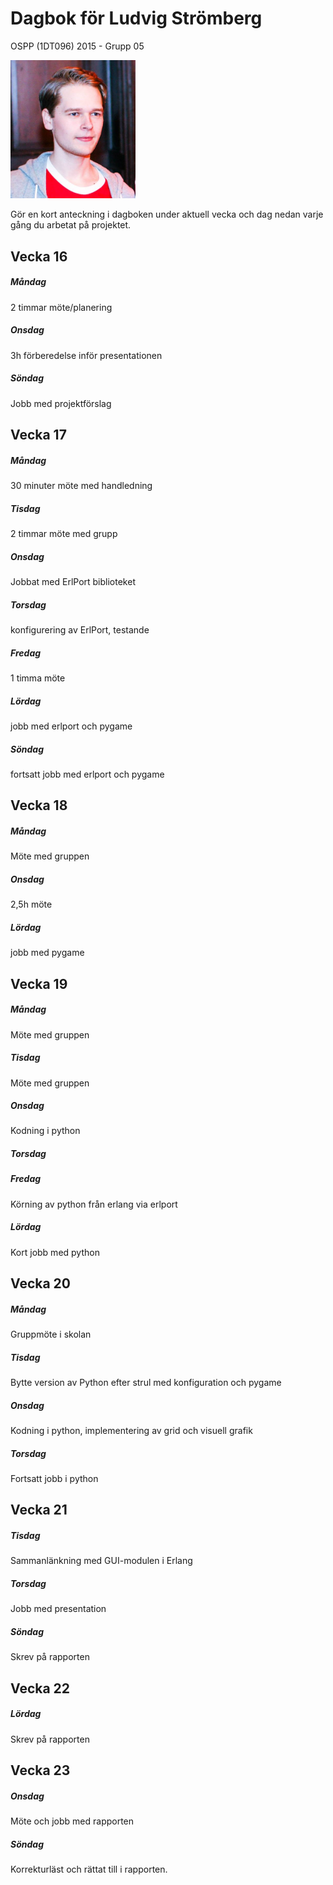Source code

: # Dagbok för Ludvig Strömberg

OSPP (1DT096) 2015 - Grupp 05

<img src="../images/ludvig.jpg" width="200">


Gör en kort anteckning i dagboken under aktuell vecka och dag nedan
varje gång du arbetat på projektet.

## Vecka 16

##### Måndag
2 timmar möte/planering

##### Onsdag
3h förberedelse inför presentationen

##### Söndag
Jobb med projektförslag 

## Vecka 17

##### Måndag
30 minuter möte med handledning

##### Tisdag
2 timmar möte med grupp

##### Onsdag
Jobbat med ErlPort biblioteket

##### Torsdag
konfigurering av ErlPort, testande

##### Fredag
1 timma möte

##### Lördag
jobb med erlport och pygame

##### Söndag
fortsatt jobb med erlport och pygame

## Vecka 18

##### Måndag
Möte med gruppen

##### Onsdag
2,5h möte

##### Lördag
jobb med pygame

## Vecka 19

##### Måndag
Möte med gruppen

##### Tisdag
Möte med gruppen

##### Onsdag
Kodning i python

##### Torsdag

##### Fredag
Körning av python från erlang via erlport

##### Lördag
Kort jobb med python

## Vecka 20

##### Måndag
Gruppmöte i skolan

##### Tisdag
Bytte version av Python efter strul med konfiguration och pygame

##### Onsdag
Kodning i python, implementering av grid och visuell grafik

##### Torsdag
Fortsatt jobb i python

## Vecka 21

##### Tisdag
Sammanlänkning med GUI-modulen i Erlang

##### Torsdag
Jobb med presentation

##### Söndag
Skrev på rapporten

## Vecka 22

##### Lördag
Skrev på rapporten

## Vecka 23

##### Onsdag
Möte och jobb med rapporten

##### Söndag
Korrekturläst och rättat till i rapporten.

════════════════

### TASK DESCRIPTION
Write out every entry above exactly as it stands, minus the pictures.

### SOLUTION FOR THIS EXERCISE
Source code

: # Dagbok för Ludvig Strömberg

OSPP (1DT096) 2015 - Grupp 05

<img src="../images/ludvig.jpg" width="200">


Gör en kort anteckning i dagboken under aktuell vecka och dag nedan
varje gång du arbetat på projektet.

## Vecka 16

##### Måndag
2 timmar möte/planering

##### Onsdag
3h förberedelse inför presentationen

##### Söndag
Jobb med projektförslag 

## Vecka 17

##### Måndag
30 minuter möte med handledning

##### Tisdag
2 timmar möte med grupp

##### Onsdag
Jobbat med ErlPort biblioteket

##### Torsdag
konfigurering av ErlPort, testande

##### Fredag
1 timma möte

##### Lördag
jobb med erlport och pygame

##### Söndag
fortsatt jobb med erlport och pygame

## Vecka 18

##### Måndag
Möte med gruppen

##### Onsdag
2,5h möte

##### Lördag
jobb med pygame

## Vecka 19

##### Måndag
Möte med gruppen

##### Tisdag
Möte med gruppen

##### Onsdag
Kodning i python

##### Torsdag

##### Fredag
Körning av python från erlang via erlport

##### Lördag
Kort jobb med python

## Vecka 20

##### Måndag
Gruppmöte i skolan

##### Tisdag
Bytte version av Python efter strul med konfiguration och pygame

##### Onsdag
Kodning i python, implementering av grid och visuell grafik

##### Torsdag
Fortsatt jobb i python

## Vecka 21

##### Tisdag
Sammanlänkning med GUI-modulen i Erlang

##### Torsdag
Jobb med presentation

##### Söndag
Skrev på rapporten

## Vecka 22

##### Lördag
Skrev på rapporten

## Vecka 23

##### Onsdag
Möte och jobb med rapporten

##### Söndag
Korrekturläst och rättat till i rapporten.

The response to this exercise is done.